Open stevebaeyen opened 11 years ago
guyleonard
commented
11 years ago Seg faults aren't specific to Ubuntu over any other flavour of linux. Often I find they occur when you run out of memory running whatever it is you are doing - now that might be due to not enough memory on your system or perhaps due to a problem in the GAM-NGS code...
guyleonard
commented
11 years ago Hmm I too get this error!
[main] opening BAM files [main] loading reads in memory [main] reads loaded in 3h6m43s [main] finding blocks [main] blocks found = 259670 [main] writing blocks on file: ray_newbler_50 [main] total execution time = 4h43m5s Segmentation fault (core dumped)

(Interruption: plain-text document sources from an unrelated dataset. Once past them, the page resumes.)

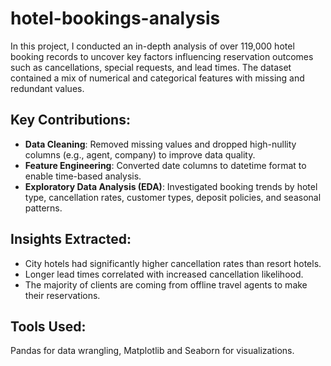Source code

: # hotel-bookings-analysis

In this project, I conducted an in-depth analysis of over 119,000 hotel booking records to uncover key factors influencing reservation outcomes such as cancellations, special requests, and lead times. The dataset contained a mix of numerical and categorical features with missing and redundant values.

## Key Contributions:

- **Data Cleaning**: Removed missing values and dropped high-nullity columns (e.g., agent, company) to improve data quality.
- **Feature Engineering**: Converted date columns to datetime format to enable time-based analysis.
- **Exploratory Data Analysis (EDA)**: Investigated booking trends by hotel type, cancellation rates, customer types, deposit policies, and seasonal patterns.

## Insights Extracted:

- City hotels had significantly higher cancellation rates than resort hotels.
- Longer lead times correlated with increased cancellation likelihood.
- The majority of clients are coming from offline travel agents to make their reservations.

## Tools Used:
Pandas for data wrangling, Matplotlib and Seaborn for visualizations.
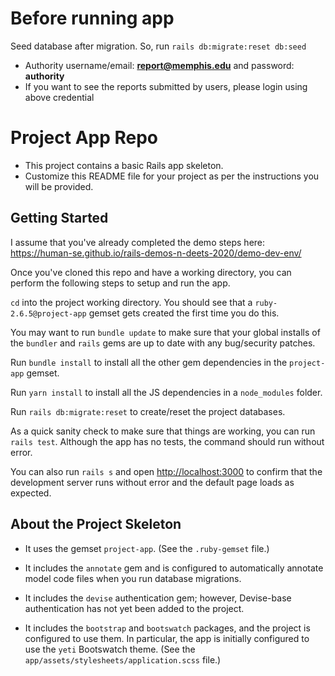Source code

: # Before running app
Seed database after migration. So, run `rails db:migrate:reset db:seed` 
- Authority username/email: **report@memphis.edu** and password: **authority** 
- If you want to see the reports submitted by users, please login using above credential

# Project App Repo

- This project contains a basic Rails app skeleton.
- Customize this README file for your project as per the instructions you will be provided.

## Getting Started

I assume that you've already completed the demo steps here: <https://human-se.github.io/rails-demos-n-deets-2020/demo-dev-env/>

Once you've cloned this repo and have a working directory, you can perform the following steps to setup and run the app.

`cd` into the project working directory. You should see that a `ruby-2.6.5@project-app` gemset gets created the first time you do this.

You may want to run `bundle update` to make sure that your global installs of the `bundler` and `rails` gems are up to date with any bug/security patches.

Run `bundle install` to install all the other gem dependencies in the `project-app` gemset.

Run `yarn install` to install all the JS dependencies in a `node_modules` folder.

Run `rails db:migrate:reset` to create/reset the project databases.

As a quick sanity check to make sure that things are working, you can run `rails test`. Although the app has no tests, the command should run without error.

You can also run `rails s` and open <http://localhost:3000> to confirm that the development server runs without error and the default page loads as expected.

## About the Project Skeleton

- It uses the gemset `project-app`. (See the `.ruby-gemset` file.)

- It includes the `annotate` gem and is configured to automatically annotate model code files when you run database migrations.

- It includes the `devise` authentication gem; however, Devise-base authentication has not yet been added to the project.

- It includes the `bootstrap` and `bootswatch` packages, and the project is configured to use them. In particular, the app is initially configured to use the `yeti` Bootswatch theme. (See the `app/assets/stylesheets/application.scss` file.)
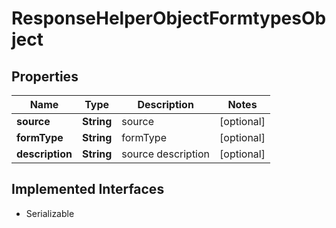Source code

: 

# ResponseHelperObjectFormtypesObject


## Properties

Name | Type | Description | Notes
------------ | ------------- | ------------- | -------------
**source** | **String** | source |  [optional]
**formType** | **String** | formType |  [optional]
**description** | **String** | source description |  [optional]


## Implemented Interfaces

* Serializable


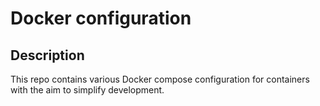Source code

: # Docker configuration

## Description

This repo contains various Docker compose configuration for containers with the aim to simplify development.
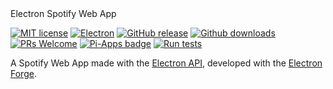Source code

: <!--<h1><a href='https://discord.com'><img src='../icons/app.png' width='64px'></a>--> Electron Spotify Web App </h1>

[![MIT license](https://img.shields.io/badge/License-MIT-C23939.svg)](COPYING)
[![Electron](https://img.shields.io/badge/Made%20with-Electron-486F8F.svg)](https://www.electronjs.org/)
[![GitHub release](https://img.shields.io/github/release/oxmc/electron-Spotify-webapp.svg)](../../../tags)
[![Github downloads](https://img.shields.io/github/downloads/oxmc/electron-Spotify-webapp/total.svg)](../../../releases)
[![PRs Welcome](https://img.shields.io/badge/Pull%20requests-welcome-brightgreen.svg)](#want-to-contribute-to-my-project)
[![Pi-Apps badge](https://badgen.net/badge/Pi-Apps%3F/No/c51a4a?icon=https://gitcdn.link/repo/Botspot/pi-apps/master/icons/logo.svg)](https://github.com/Botspot/pi-apps)
[![Run tests](../../../actions/workflows/build.yml/badge.svg?event=push)](../../../actions/workflows/build.yml)

A Spotify Web App made with the [Electron API](https://github.com/electron/electron), developed with the [Electron Forge](https://github.com/electron-userland/electron-forge).

<!--It is completely indepenendent from [Discord-Electron](https://github.com/GyozaGuy/Discord-Electron), but I've maintained a fork of it before, which I used to learn about the Electron itself and implementing a Discord web app with it. So, thank you, [@GyozaGuy](https://github.com/GyozaGuy), without that code this project could not exist.-->

<!--## Documentation:
- [Contributing](CONTRIBUTING.md)
  - [Run from the sources](CONTRIBUTING.md#run)
  - [Creating the distributables](CONTRIBUTING.md#creating-distributables)
  - [Packaging the application](CONTRIBUTING.md#packaging)
- [Translating the application](TRANSLATE.md)
  - [JSON basics](TRANSLATE.md#dont-know-the-json-syntax)
  - [Credits](TRANSLATE.md#the-people-that-hepled-me-with-the-app-translation)
- [License](COPYING)

## License
This project is redistributed under the [MIT License](COPYING).

<!--## Want to contribute to my project?
- If you want to improve my code, do a Pull Request and add yourself to the list of contributors in `main.ts`.
- If you want to translate strings in `lang` folder, please visit [TRANSLATE.md](TRANSLATE.md).

<!--Never made a pull request before? Please reffer to [this website](http://makeapullrequest.com).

Linux 3.2.0-23-generic #36-Ubuntu SMP. 2x 8 core Intel, 512GB RAM.
Two assemblies, with two sets of PE-reads one from HiSeq and one from GAIIx
As far as I can tell I created the .bam files correctly by aligning with 'bwa mem', then sorting them and then indexing them. The config files read as below:
/ray_K31/ray_assembly_hiseq_pe_proper_sorted.bam 184 272 /ray_K31/ray_assembly_gaiix_s1_pe_proper_sorted.bam 113 371 /ray_K31/ray_assembly_gaiix_s2_pe_proper_sorted.bam 113 371
The HiSeq is 40GB and the GAIIx are around 2G. So, there should be plenty of RAM. Indeed, this even occurs when only using the smaller GAIIx runs... :(
vice87
commented
11 years ago @stevebaeyen I've updated the repository with the latest version of GAM-NGS. I'm not sure your problem has been fixed. However, if it isn't solved yet, you should get more output just before the segmentation fault. That output should let me understand better where there might be the bug.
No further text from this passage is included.